Le journaliste de France Info essaye visblement de tirer la larme au lecteur : « « J’ai l’impression qu’à défaut de faire mon procès, on fait le procès des juifs qui, après la Libération, ont pris leurs dispositions. » Patrick Balkanyprononce cette phrase d’un trait. Puis s’arrête, le souffle court. Sa voix grave résonne encore. Quelques murmures parcourent la salle. Le maire LR de Levallois-Perret (Hauts-de-Seine) demande une suspension d’audience. Souhait accordé. Le prévenu se retourne et boit quelques gorgées d’eau. Jugé devant le tribunal correctionnel de Paris depuis dix jours, notamment pour « blanchiment de fraude fiscale aggravé et corruption », il termine ainsi, jeudi 23 mai, une longue tirade dans laquelle il a évoqué l’argent mis à l’abri en Suisse par son père – un juif hongrois déporté –, l’Occupation et l’antisémitisme sur les réseaux sociaux.
Pourtant, ce n’est pas sur ce terrain que l’audience a débuté, mais sur celui de la propriété à Giverny (Eure), que les Balkany ont achetée le 21 mai 1986 pour 1,8 million de francs. Si la justice s’intéresse à cette bâtisse, c’est parce que, peu après son achat, Patrick Balkany a rapatrié des sommes importantes de Suisse. « Monsieur Balkany, pouvez-vous retracer les conditions dans lesquelles vous l’avez acquise ? » interroge Benjamin Blanchet, le président de la 32e chambre. Patrick Balkany, vêtu d’un complet bleu agrémenté d’une cravate framboise, se lève. « Cette propriété appartenait à un couturier qui s’est tué à cheval. Sa veuve a voulu vendre sa maison, mais nous avons dû attendre au moins deux ans, si ce n’est plus, avant de pouvoir signer. Je crois même avoir visité la maison avant d’être élu maire », répond le premier édile de Levallois. Qui dément ensuite avoir mené des travaux colossaux, ainsi que toute corruption.
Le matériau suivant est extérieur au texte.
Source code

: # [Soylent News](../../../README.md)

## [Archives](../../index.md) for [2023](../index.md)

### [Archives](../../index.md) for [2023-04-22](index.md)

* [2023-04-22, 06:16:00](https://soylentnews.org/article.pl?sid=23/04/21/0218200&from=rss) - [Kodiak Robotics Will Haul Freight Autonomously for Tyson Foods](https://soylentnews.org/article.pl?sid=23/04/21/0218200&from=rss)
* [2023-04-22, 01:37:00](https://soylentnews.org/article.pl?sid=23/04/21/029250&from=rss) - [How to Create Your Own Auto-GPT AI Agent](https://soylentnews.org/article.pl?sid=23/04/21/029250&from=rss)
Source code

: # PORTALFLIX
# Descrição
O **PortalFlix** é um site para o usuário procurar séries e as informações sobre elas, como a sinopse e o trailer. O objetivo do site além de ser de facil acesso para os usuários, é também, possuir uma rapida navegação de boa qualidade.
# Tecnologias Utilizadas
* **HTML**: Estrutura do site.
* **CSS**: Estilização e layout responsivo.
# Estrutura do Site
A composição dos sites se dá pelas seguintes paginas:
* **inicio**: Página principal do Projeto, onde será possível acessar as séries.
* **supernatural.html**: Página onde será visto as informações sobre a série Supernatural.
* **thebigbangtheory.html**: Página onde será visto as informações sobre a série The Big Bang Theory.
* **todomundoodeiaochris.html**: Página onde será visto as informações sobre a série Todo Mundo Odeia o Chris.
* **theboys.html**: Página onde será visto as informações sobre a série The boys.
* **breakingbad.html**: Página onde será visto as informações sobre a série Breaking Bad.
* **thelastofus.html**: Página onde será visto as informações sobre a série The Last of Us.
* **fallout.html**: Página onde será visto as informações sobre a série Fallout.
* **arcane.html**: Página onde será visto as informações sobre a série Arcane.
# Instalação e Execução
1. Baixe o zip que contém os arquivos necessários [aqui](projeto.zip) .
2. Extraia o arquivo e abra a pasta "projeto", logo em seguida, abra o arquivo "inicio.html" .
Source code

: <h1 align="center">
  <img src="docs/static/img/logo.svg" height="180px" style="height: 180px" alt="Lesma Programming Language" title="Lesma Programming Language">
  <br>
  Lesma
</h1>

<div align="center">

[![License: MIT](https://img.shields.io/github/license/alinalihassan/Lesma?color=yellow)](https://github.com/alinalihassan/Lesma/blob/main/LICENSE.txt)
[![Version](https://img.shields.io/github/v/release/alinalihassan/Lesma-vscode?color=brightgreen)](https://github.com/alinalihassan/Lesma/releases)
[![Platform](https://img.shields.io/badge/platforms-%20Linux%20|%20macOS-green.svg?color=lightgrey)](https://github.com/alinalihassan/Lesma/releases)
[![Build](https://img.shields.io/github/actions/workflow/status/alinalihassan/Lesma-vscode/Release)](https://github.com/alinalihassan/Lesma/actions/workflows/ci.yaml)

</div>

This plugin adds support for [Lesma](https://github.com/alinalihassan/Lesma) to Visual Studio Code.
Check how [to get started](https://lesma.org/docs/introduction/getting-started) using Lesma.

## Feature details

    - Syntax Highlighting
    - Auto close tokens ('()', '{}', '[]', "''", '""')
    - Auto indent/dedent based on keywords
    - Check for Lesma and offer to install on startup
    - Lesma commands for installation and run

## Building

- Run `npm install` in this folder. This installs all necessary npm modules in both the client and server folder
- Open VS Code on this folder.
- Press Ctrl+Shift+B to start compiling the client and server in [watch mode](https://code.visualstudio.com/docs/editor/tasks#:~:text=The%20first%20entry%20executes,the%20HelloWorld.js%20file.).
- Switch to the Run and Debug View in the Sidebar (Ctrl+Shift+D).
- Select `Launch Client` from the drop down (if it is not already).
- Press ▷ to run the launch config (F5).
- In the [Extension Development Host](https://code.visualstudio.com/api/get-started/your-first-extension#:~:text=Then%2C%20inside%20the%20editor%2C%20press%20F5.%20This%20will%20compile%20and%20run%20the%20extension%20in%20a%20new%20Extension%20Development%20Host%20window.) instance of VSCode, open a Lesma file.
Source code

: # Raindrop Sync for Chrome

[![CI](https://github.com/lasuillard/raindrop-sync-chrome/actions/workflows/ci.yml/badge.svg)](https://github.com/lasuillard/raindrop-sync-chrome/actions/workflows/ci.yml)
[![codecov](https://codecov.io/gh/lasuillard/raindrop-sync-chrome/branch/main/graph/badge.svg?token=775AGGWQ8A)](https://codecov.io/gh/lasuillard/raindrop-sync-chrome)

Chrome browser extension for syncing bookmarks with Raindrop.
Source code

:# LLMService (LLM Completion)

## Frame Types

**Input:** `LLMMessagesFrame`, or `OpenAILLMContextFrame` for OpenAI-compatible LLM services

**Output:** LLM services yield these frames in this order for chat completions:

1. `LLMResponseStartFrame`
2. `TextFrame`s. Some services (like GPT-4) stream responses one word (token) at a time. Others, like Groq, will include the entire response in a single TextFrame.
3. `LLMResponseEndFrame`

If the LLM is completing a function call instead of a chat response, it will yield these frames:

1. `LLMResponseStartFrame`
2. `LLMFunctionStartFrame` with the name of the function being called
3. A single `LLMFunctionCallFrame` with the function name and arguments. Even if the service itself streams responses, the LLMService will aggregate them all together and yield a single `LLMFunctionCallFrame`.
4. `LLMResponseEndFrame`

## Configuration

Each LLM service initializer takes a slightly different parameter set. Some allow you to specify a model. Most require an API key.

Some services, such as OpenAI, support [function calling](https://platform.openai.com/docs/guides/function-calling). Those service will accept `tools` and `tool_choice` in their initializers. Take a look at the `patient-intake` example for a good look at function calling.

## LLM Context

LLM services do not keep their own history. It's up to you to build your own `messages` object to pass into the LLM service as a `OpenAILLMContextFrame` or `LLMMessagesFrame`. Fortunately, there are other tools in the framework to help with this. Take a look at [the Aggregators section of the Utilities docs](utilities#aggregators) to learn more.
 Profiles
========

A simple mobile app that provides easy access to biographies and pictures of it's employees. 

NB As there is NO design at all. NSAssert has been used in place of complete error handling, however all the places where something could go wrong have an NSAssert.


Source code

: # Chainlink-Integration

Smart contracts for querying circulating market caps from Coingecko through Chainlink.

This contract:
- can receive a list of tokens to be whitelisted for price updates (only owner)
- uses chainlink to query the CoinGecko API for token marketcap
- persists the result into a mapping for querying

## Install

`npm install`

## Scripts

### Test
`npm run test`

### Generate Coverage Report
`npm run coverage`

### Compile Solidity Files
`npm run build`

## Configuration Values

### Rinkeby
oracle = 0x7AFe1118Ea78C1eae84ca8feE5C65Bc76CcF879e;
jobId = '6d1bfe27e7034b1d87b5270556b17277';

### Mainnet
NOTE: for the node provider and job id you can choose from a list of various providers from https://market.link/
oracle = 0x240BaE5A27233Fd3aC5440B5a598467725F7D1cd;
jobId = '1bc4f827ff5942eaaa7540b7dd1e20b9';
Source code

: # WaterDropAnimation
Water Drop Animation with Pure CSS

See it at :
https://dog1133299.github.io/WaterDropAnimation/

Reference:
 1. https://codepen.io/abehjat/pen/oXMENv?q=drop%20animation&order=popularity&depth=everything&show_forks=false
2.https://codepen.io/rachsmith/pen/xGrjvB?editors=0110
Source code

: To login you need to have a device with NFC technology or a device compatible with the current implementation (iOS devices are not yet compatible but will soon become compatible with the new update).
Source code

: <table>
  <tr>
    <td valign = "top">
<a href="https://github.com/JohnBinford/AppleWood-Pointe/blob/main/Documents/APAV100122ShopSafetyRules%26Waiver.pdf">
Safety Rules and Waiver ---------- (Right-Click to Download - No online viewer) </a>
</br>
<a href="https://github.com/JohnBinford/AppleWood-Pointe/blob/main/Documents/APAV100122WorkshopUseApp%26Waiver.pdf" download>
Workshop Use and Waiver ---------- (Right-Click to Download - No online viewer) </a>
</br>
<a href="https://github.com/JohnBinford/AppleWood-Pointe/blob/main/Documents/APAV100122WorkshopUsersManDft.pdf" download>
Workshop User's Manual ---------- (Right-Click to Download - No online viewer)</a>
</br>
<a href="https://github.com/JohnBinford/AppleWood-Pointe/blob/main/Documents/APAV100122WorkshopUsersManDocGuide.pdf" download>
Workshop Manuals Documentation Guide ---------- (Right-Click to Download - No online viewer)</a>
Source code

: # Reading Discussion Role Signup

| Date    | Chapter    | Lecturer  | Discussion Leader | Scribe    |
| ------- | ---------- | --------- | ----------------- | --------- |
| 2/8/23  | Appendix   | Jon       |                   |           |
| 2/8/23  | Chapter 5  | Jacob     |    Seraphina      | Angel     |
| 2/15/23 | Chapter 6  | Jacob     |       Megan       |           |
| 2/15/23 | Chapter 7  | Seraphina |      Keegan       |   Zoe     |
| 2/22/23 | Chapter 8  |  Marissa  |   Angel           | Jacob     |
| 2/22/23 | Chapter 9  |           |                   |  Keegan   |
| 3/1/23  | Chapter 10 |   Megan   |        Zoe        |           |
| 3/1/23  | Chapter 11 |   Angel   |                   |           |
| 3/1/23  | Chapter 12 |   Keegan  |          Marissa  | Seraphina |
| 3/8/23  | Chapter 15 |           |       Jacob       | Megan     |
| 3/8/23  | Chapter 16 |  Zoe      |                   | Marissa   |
« Vous voyez, ce n’est pas un château »
Pour que tout un chacun ait un aperçu des lieux, le président Benjamin Blanchet annonce la projection de photos. « C’est vraiment une violation de la vie privée, monsieur le président », s’insurge Patrick Balkany. Qu’importe, la lumière baisse et l’écran de projection s’éclaire. Des photos insérées dans un document Word sont projetées. On y voit une piscine recouverte d’une bâche et bordée de grands arbres. Le ciel est gris, il pleut. Sur d’autres clichés apparaissent le petit pont de bois, le vaste portail, les murs à colombages du moulin. Et enfin, l’entrée principale, encadrée par deux statues de lions. L’écran s’éteint, les lumières se rallument. « Vous voyez, ce n’est pas un château », glisse Patrick Balkany depuis le banc des prévenus.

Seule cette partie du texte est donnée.